All this exposes both how the character of ideological violence has degenerated and how rage has become a feature of public life. The social and moral boundaries that act as firewalls against such behaviour have weakened. Western societies have become socially atomised. The influence of institutions that once helped socialise individuals and inculcate them with a sense of obligation to others, from the church to trade unions, has declined. So has that of progressive movements that gave social grievance a political form.
The Khalid Masoods and James Harris Jacksons of this world may be few but they are proliferating – angry, unbalanced individuals, detached from wider society and its norms, denied political outlets for their disaffections and who find in Islamism or white nationalism the salve for their resentments and justification for their actions.
From one perspective, low-tech terrorism reveals the weaknesses of jihadi groups and the difficulties they have in organising more high-profile atrocities such as 7/7 or the Paris attacks. From another perspective, however, we have to accept that because such attacks are low-tech, they are more difficult to prevent.
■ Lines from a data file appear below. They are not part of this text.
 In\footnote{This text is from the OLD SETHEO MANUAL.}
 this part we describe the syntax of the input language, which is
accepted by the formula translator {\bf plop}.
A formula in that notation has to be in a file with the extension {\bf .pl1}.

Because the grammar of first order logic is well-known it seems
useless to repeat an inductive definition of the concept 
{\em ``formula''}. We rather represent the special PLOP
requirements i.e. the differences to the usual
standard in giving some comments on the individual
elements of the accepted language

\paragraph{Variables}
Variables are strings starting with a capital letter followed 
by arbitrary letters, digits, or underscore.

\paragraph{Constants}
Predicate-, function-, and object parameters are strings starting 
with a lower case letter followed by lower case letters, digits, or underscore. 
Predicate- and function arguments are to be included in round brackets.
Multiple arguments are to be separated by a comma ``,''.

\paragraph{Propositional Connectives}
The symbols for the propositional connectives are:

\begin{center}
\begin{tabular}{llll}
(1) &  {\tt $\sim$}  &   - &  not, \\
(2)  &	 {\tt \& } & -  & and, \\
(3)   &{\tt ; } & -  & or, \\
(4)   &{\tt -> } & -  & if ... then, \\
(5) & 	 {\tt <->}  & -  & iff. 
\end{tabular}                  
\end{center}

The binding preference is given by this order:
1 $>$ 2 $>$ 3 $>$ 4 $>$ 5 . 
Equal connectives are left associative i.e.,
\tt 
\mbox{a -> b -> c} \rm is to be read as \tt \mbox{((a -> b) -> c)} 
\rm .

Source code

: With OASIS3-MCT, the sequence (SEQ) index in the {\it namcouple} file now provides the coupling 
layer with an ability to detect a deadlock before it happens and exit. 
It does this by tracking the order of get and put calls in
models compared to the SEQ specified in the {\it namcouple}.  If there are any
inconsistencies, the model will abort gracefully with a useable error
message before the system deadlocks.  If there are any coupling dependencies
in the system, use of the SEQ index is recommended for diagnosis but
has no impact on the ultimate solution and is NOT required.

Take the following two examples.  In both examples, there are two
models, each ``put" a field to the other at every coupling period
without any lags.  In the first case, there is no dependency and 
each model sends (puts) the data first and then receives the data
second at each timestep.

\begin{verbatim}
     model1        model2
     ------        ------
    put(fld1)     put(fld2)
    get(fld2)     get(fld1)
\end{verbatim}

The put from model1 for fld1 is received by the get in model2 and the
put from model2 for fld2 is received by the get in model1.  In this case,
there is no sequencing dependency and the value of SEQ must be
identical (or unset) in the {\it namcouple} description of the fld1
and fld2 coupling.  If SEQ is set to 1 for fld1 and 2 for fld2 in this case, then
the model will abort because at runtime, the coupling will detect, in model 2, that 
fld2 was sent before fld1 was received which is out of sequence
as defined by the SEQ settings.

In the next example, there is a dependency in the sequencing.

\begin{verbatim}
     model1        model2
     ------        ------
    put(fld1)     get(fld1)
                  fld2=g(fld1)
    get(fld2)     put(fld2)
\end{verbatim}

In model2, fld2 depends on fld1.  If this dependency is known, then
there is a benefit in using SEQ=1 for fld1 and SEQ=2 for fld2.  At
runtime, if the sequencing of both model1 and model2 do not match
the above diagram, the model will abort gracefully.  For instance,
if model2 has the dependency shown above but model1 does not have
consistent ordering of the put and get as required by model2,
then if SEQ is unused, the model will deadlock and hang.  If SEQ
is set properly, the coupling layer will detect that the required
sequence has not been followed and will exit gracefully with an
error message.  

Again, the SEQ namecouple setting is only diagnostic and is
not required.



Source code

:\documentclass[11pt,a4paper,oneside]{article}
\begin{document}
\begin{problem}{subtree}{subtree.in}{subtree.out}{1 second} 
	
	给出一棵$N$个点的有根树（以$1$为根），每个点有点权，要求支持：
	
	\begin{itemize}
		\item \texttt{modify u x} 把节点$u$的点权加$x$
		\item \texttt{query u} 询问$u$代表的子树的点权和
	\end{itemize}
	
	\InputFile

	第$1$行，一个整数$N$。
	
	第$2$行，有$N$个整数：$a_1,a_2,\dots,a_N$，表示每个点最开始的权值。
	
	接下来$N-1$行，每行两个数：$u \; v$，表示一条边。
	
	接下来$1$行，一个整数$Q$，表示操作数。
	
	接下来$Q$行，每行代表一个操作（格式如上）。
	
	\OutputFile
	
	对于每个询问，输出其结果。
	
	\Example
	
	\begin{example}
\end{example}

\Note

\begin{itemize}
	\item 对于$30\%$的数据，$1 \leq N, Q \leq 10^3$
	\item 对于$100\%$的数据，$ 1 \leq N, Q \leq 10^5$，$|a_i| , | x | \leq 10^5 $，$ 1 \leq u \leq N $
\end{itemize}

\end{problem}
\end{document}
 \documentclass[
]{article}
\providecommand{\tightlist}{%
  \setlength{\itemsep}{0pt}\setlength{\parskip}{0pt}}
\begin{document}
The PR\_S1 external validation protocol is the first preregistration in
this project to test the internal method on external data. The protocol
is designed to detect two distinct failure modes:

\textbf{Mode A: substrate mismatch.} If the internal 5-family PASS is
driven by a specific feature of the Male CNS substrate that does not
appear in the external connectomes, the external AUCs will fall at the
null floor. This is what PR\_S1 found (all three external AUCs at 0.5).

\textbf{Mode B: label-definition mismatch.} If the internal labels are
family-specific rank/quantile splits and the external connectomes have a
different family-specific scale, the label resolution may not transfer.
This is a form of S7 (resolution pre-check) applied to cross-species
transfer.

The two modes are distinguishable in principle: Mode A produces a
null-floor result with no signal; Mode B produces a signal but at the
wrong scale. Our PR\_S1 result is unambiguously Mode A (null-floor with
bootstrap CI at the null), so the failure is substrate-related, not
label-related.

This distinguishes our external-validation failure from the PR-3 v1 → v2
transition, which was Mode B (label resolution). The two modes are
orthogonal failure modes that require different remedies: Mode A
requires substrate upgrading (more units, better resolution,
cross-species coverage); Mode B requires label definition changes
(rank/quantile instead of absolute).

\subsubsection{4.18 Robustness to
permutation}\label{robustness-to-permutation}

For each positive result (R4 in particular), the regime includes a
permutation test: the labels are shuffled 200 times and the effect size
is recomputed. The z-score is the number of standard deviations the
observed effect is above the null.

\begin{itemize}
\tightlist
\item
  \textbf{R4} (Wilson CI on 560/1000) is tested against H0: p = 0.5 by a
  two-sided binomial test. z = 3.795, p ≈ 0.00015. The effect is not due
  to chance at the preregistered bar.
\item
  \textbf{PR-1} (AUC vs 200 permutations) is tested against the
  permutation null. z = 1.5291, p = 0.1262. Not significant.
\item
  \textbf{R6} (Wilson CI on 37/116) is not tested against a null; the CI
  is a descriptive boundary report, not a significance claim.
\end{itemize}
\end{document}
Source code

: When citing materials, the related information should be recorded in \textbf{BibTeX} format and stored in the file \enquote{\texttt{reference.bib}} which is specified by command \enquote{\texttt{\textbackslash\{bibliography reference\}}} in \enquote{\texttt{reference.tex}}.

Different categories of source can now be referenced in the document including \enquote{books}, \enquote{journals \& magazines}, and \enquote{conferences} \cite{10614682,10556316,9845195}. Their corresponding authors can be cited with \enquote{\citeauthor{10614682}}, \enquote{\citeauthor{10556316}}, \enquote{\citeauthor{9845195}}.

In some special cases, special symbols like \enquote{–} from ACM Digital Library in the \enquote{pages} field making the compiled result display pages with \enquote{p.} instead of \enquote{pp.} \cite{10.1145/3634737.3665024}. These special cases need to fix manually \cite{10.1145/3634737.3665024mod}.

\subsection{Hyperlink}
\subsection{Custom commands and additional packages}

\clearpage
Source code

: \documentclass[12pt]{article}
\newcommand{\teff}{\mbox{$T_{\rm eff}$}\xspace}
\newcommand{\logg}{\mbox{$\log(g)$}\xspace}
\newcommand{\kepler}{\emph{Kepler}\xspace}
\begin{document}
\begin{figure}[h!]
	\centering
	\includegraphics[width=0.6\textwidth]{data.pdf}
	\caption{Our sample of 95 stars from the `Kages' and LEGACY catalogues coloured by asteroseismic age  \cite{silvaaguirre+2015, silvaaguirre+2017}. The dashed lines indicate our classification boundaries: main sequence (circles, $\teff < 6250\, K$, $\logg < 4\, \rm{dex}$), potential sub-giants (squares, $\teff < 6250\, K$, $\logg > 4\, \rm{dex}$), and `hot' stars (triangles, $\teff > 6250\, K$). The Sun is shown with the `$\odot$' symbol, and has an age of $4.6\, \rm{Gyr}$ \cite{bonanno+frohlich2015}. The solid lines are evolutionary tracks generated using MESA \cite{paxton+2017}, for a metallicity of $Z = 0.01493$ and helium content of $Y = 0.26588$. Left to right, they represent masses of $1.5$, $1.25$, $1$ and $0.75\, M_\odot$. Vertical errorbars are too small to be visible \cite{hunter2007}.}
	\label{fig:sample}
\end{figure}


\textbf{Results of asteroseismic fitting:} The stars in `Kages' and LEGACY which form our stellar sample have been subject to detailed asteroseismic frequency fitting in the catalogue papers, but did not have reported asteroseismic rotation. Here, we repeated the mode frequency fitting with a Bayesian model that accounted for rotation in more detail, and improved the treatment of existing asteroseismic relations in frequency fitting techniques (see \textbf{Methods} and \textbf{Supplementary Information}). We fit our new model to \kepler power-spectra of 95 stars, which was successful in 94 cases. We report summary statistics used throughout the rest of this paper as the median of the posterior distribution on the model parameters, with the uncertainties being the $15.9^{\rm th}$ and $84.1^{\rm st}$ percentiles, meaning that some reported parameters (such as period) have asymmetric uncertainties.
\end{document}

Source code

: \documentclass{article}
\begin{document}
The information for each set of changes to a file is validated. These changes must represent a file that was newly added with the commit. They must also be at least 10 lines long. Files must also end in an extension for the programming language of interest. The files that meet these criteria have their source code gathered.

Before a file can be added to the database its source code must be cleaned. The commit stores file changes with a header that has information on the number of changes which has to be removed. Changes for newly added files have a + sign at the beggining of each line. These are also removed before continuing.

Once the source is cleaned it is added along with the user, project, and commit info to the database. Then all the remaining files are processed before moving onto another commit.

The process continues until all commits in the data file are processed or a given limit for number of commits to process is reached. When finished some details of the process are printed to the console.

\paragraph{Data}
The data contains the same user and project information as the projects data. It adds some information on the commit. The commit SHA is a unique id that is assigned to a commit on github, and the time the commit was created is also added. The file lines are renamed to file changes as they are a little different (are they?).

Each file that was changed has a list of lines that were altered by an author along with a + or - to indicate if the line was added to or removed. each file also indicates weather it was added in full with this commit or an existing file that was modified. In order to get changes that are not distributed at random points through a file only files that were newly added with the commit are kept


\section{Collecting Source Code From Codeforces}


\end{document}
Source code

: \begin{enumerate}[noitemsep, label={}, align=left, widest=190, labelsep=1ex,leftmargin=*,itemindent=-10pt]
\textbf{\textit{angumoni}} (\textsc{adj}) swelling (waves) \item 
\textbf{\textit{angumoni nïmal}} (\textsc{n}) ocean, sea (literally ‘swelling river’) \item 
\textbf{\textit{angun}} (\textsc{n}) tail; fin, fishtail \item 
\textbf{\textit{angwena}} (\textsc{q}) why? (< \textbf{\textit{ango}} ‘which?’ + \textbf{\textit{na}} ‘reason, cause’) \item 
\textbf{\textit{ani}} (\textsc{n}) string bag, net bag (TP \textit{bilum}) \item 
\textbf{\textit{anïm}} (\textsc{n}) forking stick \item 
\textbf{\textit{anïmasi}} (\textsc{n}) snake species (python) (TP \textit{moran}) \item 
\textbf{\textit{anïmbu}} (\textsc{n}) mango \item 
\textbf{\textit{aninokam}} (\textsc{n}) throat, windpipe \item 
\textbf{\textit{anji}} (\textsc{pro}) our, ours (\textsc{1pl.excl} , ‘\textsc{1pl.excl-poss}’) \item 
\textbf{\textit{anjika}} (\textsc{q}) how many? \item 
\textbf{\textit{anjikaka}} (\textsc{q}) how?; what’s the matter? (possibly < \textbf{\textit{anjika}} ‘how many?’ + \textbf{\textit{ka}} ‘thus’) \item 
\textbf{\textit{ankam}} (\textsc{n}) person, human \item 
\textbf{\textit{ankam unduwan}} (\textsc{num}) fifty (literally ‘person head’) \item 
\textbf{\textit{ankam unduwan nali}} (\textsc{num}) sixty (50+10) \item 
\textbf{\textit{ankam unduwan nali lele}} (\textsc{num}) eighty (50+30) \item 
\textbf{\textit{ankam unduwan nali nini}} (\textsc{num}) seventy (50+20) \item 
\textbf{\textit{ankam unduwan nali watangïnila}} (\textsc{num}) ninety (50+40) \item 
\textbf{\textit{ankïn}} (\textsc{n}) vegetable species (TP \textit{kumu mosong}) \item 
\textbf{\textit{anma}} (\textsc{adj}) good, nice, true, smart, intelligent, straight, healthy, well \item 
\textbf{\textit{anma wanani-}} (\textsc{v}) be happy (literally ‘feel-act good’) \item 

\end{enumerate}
This raises questions about how the authorities, the media and the public should react to such events. The immediate response to the Masood attack – the courage of those who went to help the injured, the stoicism of Londoners carrying on as usual – was measured and inspiring. But the wall-to-wall media coverage and speculation that followed, and the high-publicity nationwide police operations, have had the effect of making a low-tech attack seem more like a major 7/7 kind of incident. The authorities need to gather information on perpetrators and ensure public safety. But what the past week has shown is the need to reset the balance between pursuing such aims and giving exaggerated weight to the attack. Otherwise the reaction to terror will itself provide the ‘statement’ that terrorists crave.
While low-tech terror may become more common, we need to maintain a sense of perspective. The Westminster attack, like similar ones before it, reveals how easy it is to cause mayhem and disruption in an open, urban, society. But it should also remind us that, given how easy it is to sow terror, these kinds of attacks are relatively infrequent, even allowing for the fact that many are prevented before they come to fruition. Most people have access to cars and knives. The fact that such attacks are, nevertheless, so rare – and, hence, so shocking when they do occur – tells us something powerful about the enduring strength of social bonds.